(Data extracts)
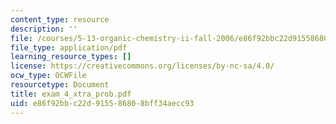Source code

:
 ```yaml
---
content_type: resource
description: ''
file: /courses/5-13-organic-chemistry-ii-fall-2006/e86f92bbc22d915586808bff34aecc93_exam_4_xtra_prob.pdf
file_type: application/pdf
learning_resource_types: []
license: https://creativecommons.org/licenses/by-nc-sa/4.0/
ocw_type: OCWFile
resourcetype: Document
title: exam_4_xtra_prob.pdf
uid: e86f92bb-c22d-9155-8680-8bff34aecc93
---
```

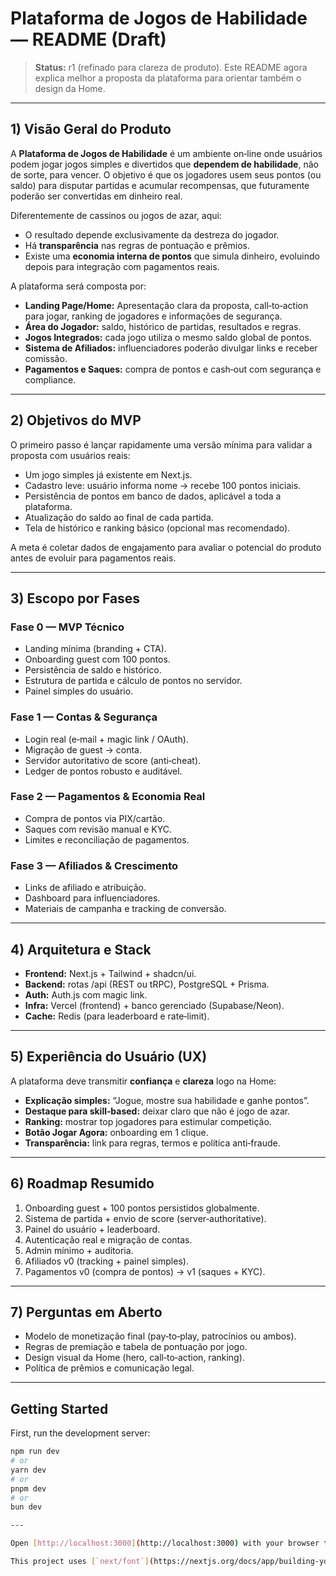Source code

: # Plataforma de Jogos de Habilidade — README (Draft)

> **Status:** r1 (refinado para clareza de produto). Este README agora explica melhor a proposta da plataforma para orientar também o design da Home.

---

## 1) Visão Geral do Produto

A **Plataforma de Jogos de Habilidade** é um ambiente on‑line onde usuários podem jogar jogos simples e divertidos que **dependem de habilidade**, não de sorte, para vencer. O objetivo é que os jogadores usem seus pontos (ou saldo) para disputar partidas e acumular recompensas, que futuramente poderão ser convertidas em dinheiro real.

Diferentemente de cassinos ou jogos de azar, aqui:

- O resultado depende exclusivamente da destreza do jogador.
- Há **transparência** nas regras de pontuação e prêmios.
- Existe uma **economia interna de pontos** que simula dinheiro, evoluindo depois para integração com pagamentos reais.

A plataforma será composta por:

- **Landing Page/Home:** Apresentação clara da proposta, call‑to‑action para jogar, ranking de jogadores e informações de segurança.
- **Área do Jogador:** saldo, histórico de partidas, resultados e regras.
- **Jogos Integrados:** cada jogo utiliza o mesmo saldo global de pontos.
- **Sistema de Afiliados:** influenciadores poderão divulgar links e receber comissão.
- **Pagamentos e Saques:** compra de pontos e cash‑out com segurança e compliance.

---

## 2) Objetivos do MVP

O primeiro passo é lançar rapidamente uma versão mínima para validar a proposta com usuários reais:

- Um jogo simples já existente em Next.js.
- Cadastro leve: usuário informa nome → recebe 100 pontos iniciais.
- Persistência de pontos em banco de dados, aplicável a toda a plataforma.
- Atualização do saldo ao final de cada partida.
- Tela de histórico e ranking básico (opcional mas recomendado).

A meta é coletar dados de engajamento para avaliar o potencial do produto antes de evoluir para pagamentos reais.

---

## 3) Escopo por Fases

### Fase 0 — MVP Técnico

- Landing mínima (branding + CTA).
- Onboarding guest com 100 pontos.
- Persistência de saldo e histórico.
- Estrutura de partida e cálculo de pontos no servidor.
- Painel simples do usuário.

### Fase 1 — Contas & Segurança

- Login real (e‑mail + magic link / OAuth).
- Migração de guest → conta.
- Servidor autoritativo de score (anti‑cheat).
- Ledger de pontos robusto e auditável.

### Fase 2 — Pagamentos & Economia Real

- Compra de pontos via PIX/cartão.
- Saques com revisão manual e KYC.
- Limites e reconciliação de pagamentos.

### Fase 3 — Afiliados & Crescimento

- Links de afiliado e atribuição.
- Dashboard para influenciadores.
- Materiais de campanha e tracking de conversão.

---

## 4) Arquitetura e Stack

- **Frontend:** Next.js + Tailwind + shadcn/ui.
- **Backend:** rotas /api (REST ou tRPC), PostgreSQL + Prisma.
- **Auth:** Auth.js com magic link.
- **Infra:** Vercel (frontend) + banco gerenciado (Supabase/Neon).
- **Cache:** Redis (para leaderboard e rate‑limit).

---

## 5) Experiência do Usuário (UX)

A plataforma deve transmitir **confiança** e **clareza** logo na Home:

- **Explicação simples:** “Jogue, mostre sua habilidade e ganhe pontos”.
- **Destaque para skill‑based:** deixar claro que não é jogo de azar.
- **Ranking:** mostrar top jogadores para estimular competição.
- **Botão Jogar Agora:** onboarding em 1 clique.
- **Transparência:** link para regras, termos e política anti‑fraude.

---

## 6) Roadmap Resumido

1. Onboarding guest + 100 pontos persistidos globalmente.
2. Sistema de partida + envio de score (server‑authoritative).
3. Painel do usuário + leaderboard.
4. Autenticação real e migração de contas.
5. Admin mínimo + auditoria.
6. Afiliados v0 (tracking + painel simples).
7. Pagamentos v0 (compra de pontos) → v1 (saques + KYC).

---

## 7) Perguntas em Aberto

- Modelo de monetização final (pay‑to‑play, patrocínios ou ambos).
- Regras de premiação e tabela de pontuação por jogo.
- Design visual da Home (hero, call‑to‑action, ranking).
- Política de prêmios e comunicação legal.

---

## Getting Started

First, run the development server:

```bash
npm run dev
# or
yarn dev
# or
pnpm dev
# or
bun dev

---

Open [http://localhost:3000](http://localhost:3000) with your browser to see the result.

This project uses [`next/font`](https://nextjs.org/docs/app/building-your-application/optimizing/fonts) to automatically optimize and load [Geist](https://vercel.com/font), a new font family for Vercel.
```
(End Data extracts)
Activity: Transcribe the records above from the line holding "A meta é coletar" down to the line holding "- Persistência de saldo e histórico.", inclusive, without adding anything.

Result of the exercise:
A meta é coletar dados de engajamento para avaliar o potencial do produto antes de evoluir para pagamentos reais.

---

## 3) Escopo por Fases

### Fase 0 — MVP Técnico

- Landing mínima (branding + CTA).
- Onboarding guest com 100 pontos.
- Persistência de saldo e histórico.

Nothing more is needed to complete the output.